The task
From the first line of the data down to and including the line with "attackers gained access*", copy everything exactly, leaving out pictures.
***** The records
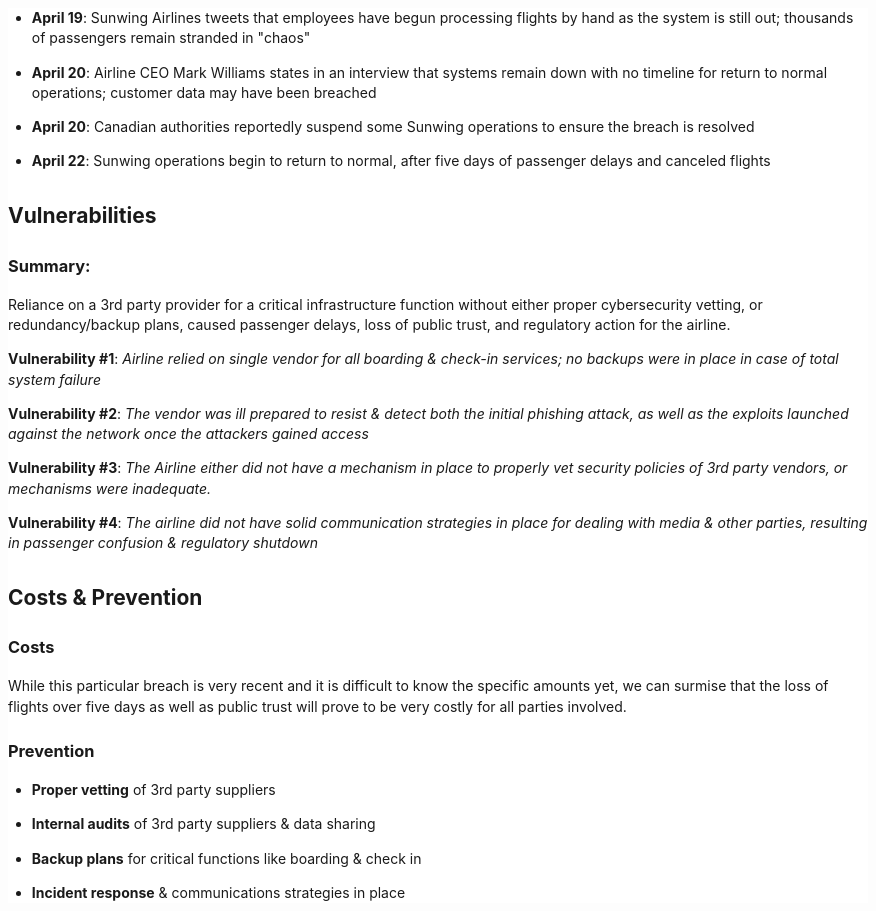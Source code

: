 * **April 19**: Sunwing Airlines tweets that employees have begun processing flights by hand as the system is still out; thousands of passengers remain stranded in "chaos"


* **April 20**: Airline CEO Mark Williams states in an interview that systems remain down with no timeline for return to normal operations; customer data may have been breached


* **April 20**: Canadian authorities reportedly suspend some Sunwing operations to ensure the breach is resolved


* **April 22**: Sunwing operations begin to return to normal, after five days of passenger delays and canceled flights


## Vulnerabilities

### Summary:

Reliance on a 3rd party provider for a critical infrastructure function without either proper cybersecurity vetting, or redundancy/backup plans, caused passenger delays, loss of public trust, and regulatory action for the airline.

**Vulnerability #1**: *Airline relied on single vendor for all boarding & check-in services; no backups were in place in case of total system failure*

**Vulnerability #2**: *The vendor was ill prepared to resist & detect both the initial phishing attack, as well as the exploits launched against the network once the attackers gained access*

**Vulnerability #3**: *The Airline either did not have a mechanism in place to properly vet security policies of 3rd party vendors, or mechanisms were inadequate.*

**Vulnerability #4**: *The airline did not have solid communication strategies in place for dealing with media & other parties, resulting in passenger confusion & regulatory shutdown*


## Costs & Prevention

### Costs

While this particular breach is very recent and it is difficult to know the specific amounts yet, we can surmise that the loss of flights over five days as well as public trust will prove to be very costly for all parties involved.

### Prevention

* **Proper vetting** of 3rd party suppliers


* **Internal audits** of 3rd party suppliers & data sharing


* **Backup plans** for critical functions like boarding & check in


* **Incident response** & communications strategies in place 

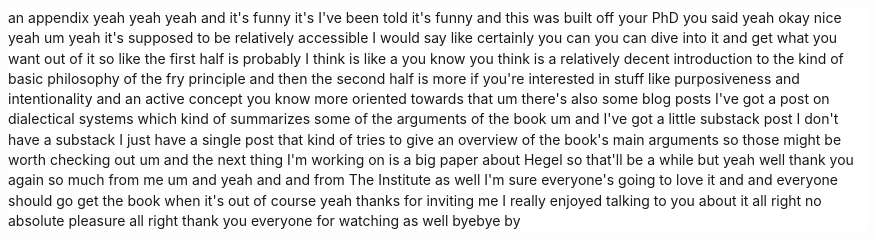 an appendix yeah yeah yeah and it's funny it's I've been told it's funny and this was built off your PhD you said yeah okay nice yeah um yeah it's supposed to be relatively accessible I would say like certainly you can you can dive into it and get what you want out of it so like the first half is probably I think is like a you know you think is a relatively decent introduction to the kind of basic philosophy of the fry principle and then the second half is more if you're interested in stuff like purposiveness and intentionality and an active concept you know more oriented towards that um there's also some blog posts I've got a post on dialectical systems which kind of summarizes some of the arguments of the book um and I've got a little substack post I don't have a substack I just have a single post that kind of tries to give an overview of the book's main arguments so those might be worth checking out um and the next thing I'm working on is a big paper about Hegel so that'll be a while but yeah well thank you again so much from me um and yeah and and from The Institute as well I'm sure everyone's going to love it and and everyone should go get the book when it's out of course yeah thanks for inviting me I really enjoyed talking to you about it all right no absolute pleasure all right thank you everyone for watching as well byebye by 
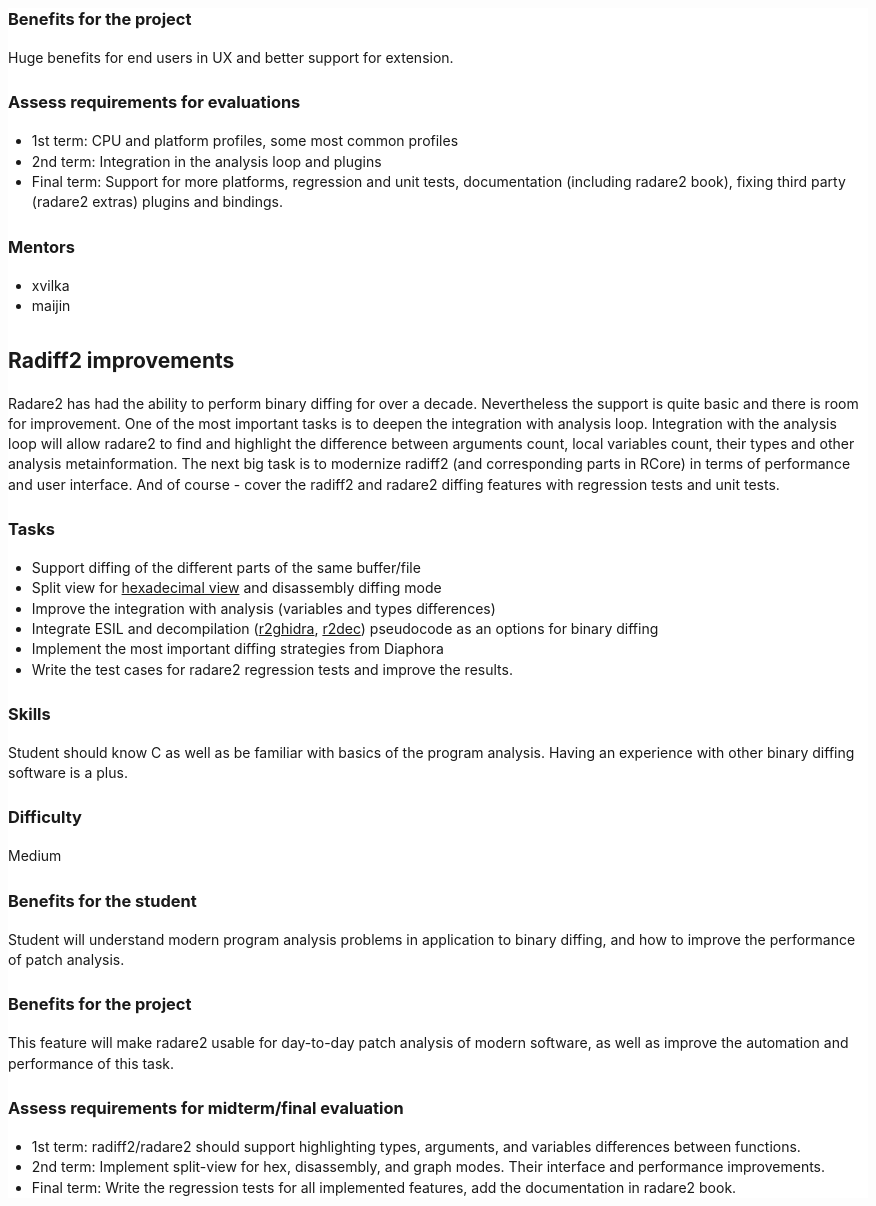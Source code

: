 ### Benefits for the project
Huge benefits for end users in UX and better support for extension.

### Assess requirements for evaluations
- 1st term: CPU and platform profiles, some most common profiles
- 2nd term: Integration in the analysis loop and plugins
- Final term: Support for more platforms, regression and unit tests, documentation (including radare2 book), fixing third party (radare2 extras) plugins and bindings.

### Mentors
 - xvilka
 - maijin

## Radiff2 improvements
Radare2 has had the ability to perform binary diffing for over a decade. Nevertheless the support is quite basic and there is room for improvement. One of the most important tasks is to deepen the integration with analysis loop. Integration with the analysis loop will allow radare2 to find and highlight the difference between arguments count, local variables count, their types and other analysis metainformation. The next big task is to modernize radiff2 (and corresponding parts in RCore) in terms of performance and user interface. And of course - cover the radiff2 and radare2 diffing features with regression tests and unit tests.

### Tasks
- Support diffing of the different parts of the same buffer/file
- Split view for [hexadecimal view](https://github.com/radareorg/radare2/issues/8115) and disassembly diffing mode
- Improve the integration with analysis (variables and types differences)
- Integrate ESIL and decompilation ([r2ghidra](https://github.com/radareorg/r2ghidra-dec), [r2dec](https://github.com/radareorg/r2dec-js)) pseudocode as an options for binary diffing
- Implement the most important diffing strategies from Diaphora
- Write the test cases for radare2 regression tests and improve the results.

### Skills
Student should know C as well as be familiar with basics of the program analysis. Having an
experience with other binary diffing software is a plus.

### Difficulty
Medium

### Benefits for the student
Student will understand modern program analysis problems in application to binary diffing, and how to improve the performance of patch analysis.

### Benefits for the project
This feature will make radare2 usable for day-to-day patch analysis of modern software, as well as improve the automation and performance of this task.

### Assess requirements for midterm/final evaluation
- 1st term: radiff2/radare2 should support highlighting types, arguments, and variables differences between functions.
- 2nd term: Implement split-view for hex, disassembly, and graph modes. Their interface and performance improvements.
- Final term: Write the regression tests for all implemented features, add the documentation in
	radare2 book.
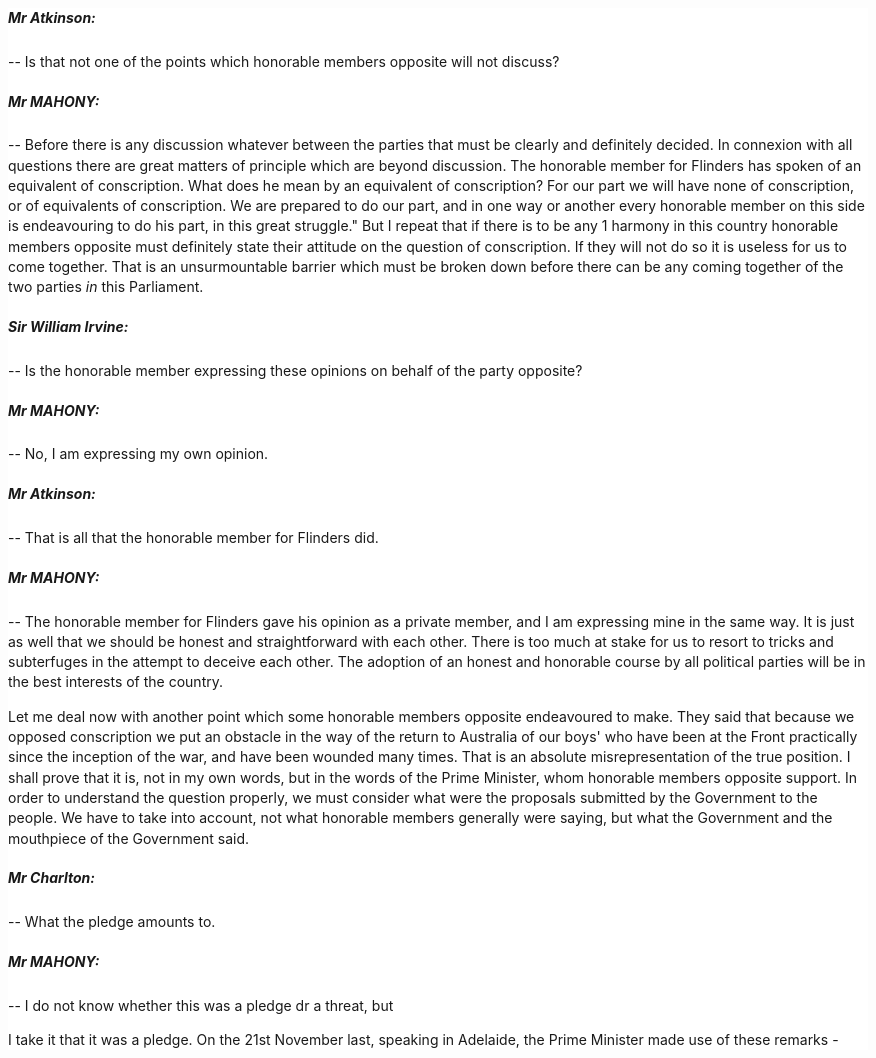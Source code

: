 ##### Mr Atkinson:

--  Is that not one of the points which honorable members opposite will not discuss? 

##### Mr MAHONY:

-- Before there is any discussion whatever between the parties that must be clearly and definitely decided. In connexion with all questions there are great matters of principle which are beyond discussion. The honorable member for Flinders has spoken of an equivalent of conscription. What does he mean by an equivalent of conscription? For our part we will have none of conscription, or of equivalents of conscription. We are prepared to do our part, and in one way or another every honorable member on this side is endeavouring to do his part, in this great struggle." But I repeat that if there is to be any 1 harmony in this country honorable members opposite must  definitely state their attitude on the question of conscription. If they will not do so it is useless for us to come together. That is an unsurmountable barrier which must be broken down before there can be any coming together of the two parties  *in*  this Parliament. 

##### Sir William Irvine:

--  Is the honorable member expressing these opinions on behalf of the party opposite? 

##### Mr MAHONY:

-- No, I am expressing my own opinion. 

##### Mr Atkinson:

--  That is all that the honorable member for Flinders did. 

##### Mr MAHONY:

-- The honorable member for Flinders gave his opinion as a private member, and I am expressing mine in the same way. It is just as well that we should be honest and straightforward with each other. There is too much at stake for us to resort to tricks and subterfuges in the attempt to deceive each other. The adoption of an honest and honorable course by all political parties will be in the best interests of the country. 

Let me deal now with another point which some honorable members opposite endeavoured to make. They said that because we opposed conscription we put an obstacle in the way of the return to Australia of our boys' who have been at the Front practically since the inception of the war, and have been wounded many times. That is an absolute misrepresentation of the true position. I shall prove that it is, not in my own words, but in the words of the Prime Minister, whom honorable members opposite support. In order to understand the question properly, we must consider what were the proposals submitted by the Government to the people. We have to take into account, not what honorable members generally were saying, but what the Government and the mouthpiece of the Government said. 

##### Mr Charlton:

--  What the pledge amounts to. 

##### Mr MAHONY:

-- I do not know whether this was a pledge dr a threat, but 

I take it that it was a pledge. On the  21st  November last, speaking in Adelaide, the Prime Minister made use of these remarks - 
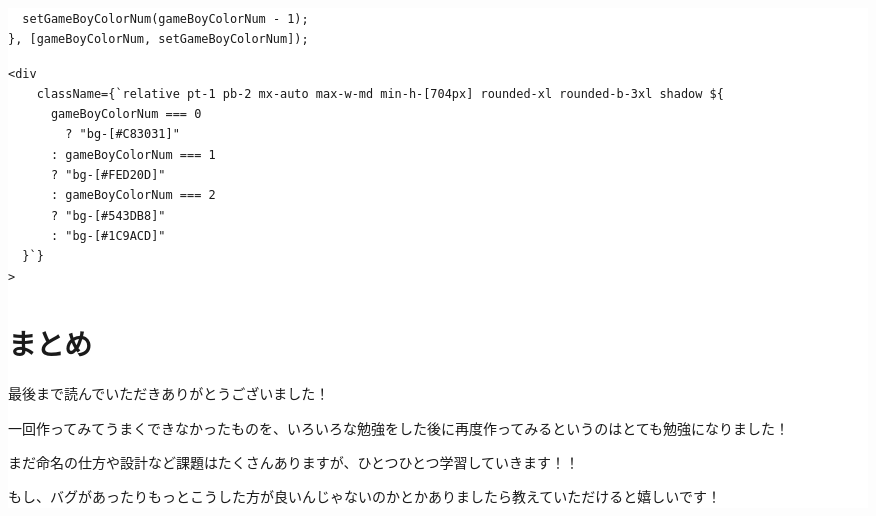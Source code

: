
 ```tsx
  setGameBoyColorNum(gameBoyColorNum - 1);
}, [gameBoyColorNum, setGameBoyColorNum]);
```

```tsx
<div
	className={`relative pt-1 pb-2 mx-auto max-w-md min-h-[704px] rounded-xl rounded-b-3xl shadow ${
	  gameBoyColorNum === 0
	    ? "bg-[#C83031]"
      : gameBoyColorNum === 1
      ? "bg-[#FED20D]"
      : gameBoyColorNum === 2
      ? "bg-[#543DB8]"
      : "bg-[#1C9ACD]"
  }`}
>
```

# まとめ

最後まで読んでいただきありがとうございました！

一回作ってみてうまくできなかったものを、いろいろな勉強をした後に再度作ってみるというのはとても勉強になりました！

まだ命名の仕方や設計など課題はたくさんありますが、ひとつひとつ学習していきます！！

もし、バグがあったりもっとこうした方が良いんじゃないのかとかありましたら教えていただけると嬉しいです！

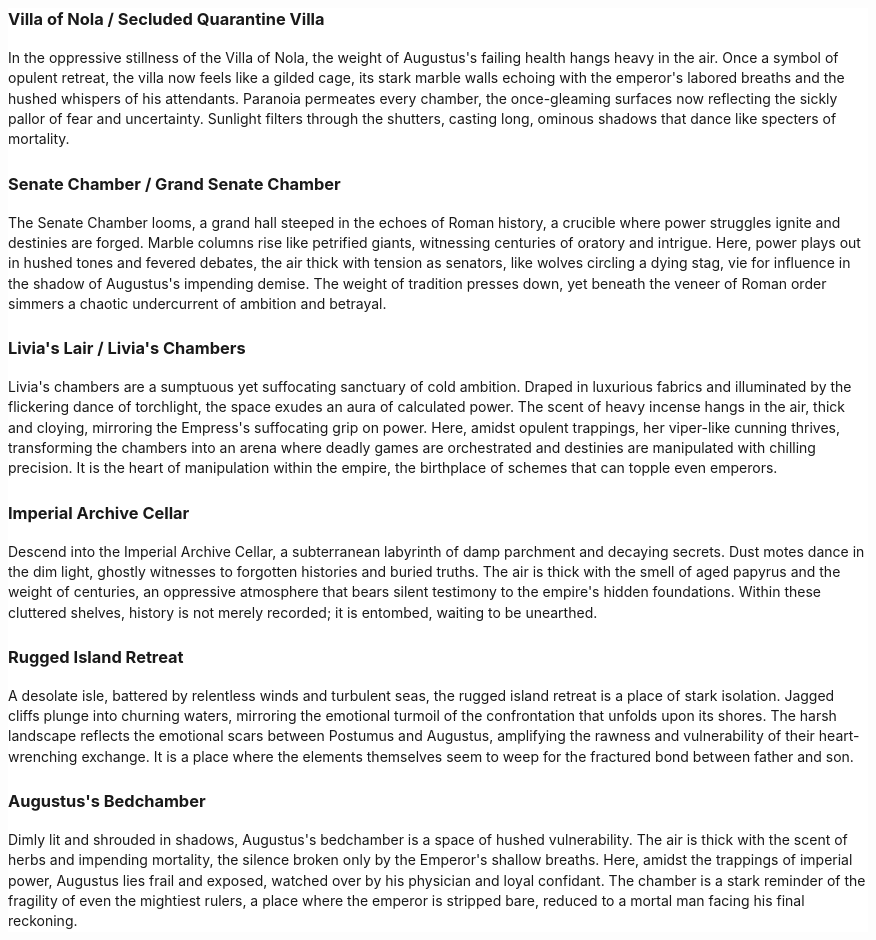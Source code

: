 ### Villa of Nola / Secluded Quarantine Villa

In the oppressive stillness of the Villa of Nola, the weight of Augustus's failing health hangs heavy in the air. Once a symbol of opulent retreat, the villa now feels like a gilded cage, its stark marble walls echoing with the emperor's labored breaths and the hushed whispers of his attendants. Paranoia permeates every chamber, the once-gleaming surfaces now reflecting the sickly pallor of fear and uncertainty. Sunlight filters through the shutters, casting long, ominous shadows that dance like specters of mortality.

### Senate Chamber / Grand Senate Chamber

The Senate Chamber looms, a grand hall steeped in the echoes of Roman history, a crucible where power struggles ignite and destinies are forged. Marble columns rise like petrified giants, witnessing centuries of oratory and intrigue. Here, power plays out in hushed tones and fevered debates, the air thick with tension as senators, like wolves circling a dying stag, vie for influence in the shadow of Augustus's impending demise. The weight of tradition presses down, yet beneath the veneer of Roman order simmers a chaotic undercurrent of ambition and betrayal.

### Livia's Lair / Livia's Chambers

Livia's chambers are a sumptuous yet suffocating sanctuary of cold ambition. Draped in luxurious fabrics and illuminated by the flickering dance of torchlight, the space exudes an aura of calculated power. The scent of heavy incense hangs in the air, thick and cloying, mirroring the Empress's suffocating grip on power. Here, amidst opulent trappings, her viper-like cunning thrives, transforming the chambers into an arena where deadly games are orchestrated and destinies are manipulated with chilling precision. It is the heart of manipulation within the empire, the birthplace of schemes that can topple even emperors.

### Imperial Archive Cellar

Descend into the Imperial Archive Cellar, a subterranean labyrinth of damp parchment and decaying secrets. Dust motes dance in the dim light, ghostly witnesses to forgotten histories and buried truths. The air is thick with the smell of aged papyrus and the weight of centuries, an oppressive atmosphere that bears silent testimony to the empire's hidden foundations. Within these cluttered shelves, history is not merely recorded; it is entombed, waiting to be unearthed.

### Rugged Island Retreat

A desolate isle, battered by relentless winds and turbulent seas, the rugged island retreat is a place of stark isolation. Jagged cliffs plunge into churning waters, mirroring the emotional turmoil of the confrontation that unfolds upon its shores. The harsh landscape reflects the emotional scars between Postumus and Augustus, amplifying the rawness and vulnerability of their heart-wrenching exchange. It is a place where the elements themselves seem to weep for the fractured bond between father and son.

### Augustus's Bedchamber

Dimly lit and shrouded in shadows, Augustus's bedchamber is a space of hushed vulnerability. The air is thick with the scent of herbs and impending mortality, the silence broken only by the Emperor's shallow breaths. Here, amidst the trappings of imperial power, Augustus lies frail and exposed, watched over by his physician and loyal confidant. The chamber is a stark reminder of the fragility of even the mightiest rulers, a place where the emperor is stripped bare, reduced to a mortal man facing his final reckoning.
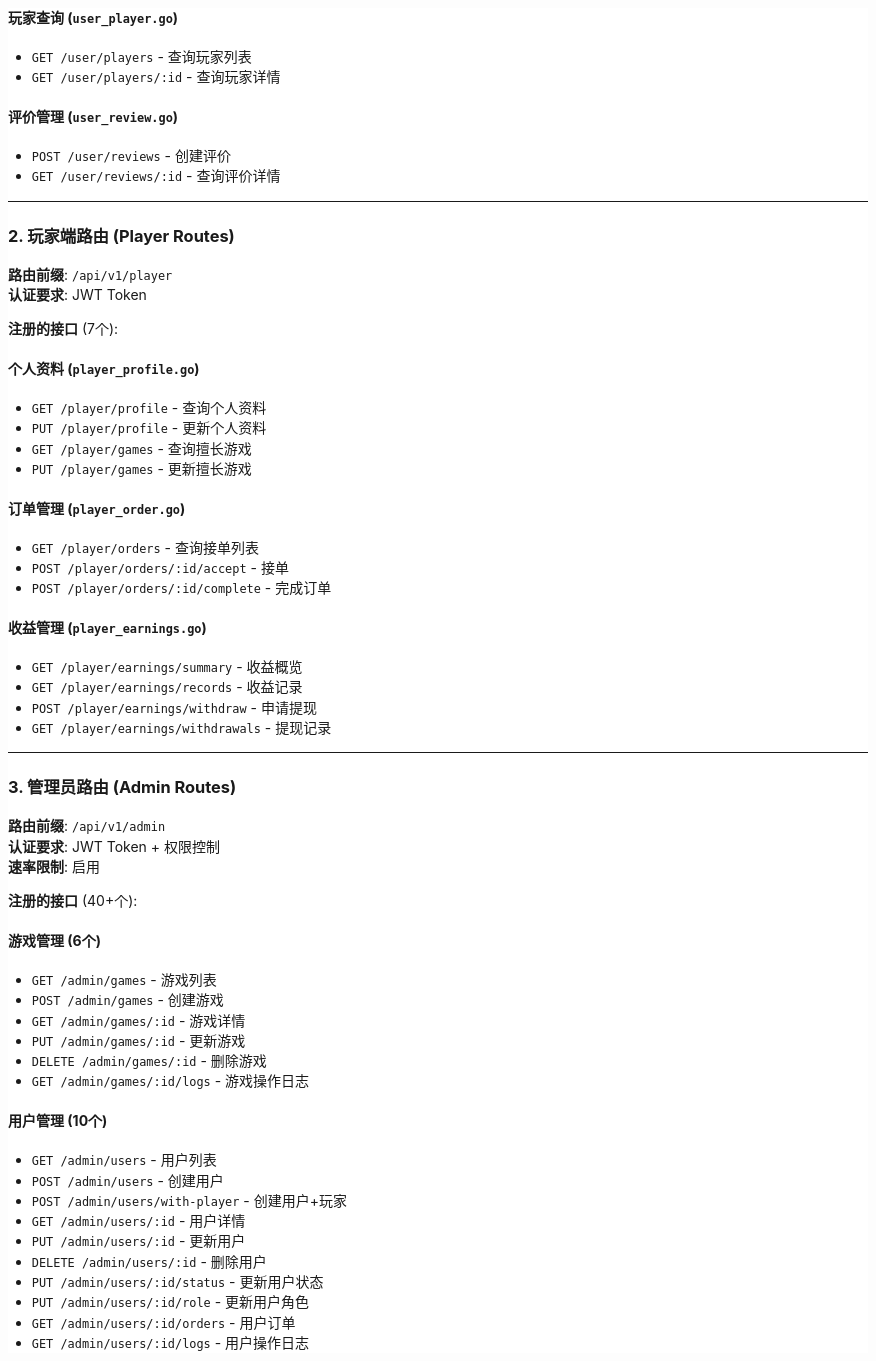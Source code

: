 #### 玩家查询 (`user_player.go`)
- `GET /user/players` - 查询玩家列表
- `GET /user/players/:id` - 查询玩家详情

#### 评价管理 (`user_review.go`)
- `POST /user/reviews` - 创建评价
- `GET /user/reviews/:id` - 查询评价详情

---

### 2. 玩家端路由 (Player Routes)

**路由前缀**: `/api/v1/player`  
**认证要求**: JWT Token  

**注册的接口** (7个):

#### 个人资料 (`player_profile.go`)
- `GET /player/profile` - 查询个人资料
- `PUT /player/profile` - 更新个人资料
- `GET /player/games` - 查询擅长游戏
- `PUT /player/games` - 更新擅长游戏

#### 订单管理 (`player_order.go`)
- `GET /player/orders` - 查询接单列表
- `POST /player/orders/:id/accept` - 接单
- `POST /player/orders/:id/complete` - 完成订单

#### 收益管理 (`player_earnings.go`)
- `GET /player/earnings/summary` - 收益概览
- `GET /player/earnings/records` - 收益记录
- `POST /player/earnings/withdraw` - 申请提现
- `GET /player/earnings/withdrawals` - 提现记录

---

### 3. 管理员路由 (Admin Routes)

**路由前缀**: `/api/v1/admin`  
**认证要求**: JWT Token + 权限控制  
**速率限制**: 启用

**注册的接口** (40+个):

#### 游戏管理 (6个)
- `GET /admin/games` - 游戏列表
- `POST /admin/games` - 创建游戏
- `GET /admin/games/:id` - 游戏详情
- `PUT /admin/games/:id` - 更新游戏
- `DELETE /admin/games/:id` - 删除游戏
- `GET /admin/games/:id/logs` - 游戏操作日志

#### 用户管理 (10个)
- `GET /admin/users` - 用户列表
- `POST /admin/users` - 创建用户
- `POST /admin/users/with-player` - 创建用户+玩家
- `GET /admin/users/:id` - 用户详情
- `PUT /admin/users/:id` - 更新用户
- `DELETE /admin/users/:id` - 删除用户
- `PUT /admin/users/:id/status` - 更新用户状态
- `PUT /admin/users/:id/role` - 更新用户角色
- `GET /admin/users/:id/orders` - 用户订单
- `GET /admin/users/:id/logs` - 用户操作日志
**********
Response area
Source code

: * **April 19**: Sunwing Airlines tweets that employees have begun processing flights by hand as the system is still out; thousands of passengers remain stranded in "chaos"


* **April 20**: Airline CEO Mark Williams states in an interview that systems remain down with no timeline for return to normal operations; customer data may have been breached


* **April 20**: Canadian authorities reportedly suspend some Sunwing operations to ensure the breach is resolved


* **April 22**: Sunwing operations begin to return to normal, after five days of passenger delays and canceled flights


## Vulnerabilities

### Summary:

Reliance on a 3rd party provider for a critical infrastructure function without either proper cybersecurity vetting, or redundancy/backup plans, caused passenger delays, loss of public trust, and regulatory action for the airline.

**Vulnerability #1**: *Airline relied on single vendor for all boarding & check-in services; no backups were in place in case of total system failure*

**Vulnerability #2**: *The vendor was ill prepared to resist & detect both the initial phishing attack, as well as the exploits launched against the network once the attackers gained access*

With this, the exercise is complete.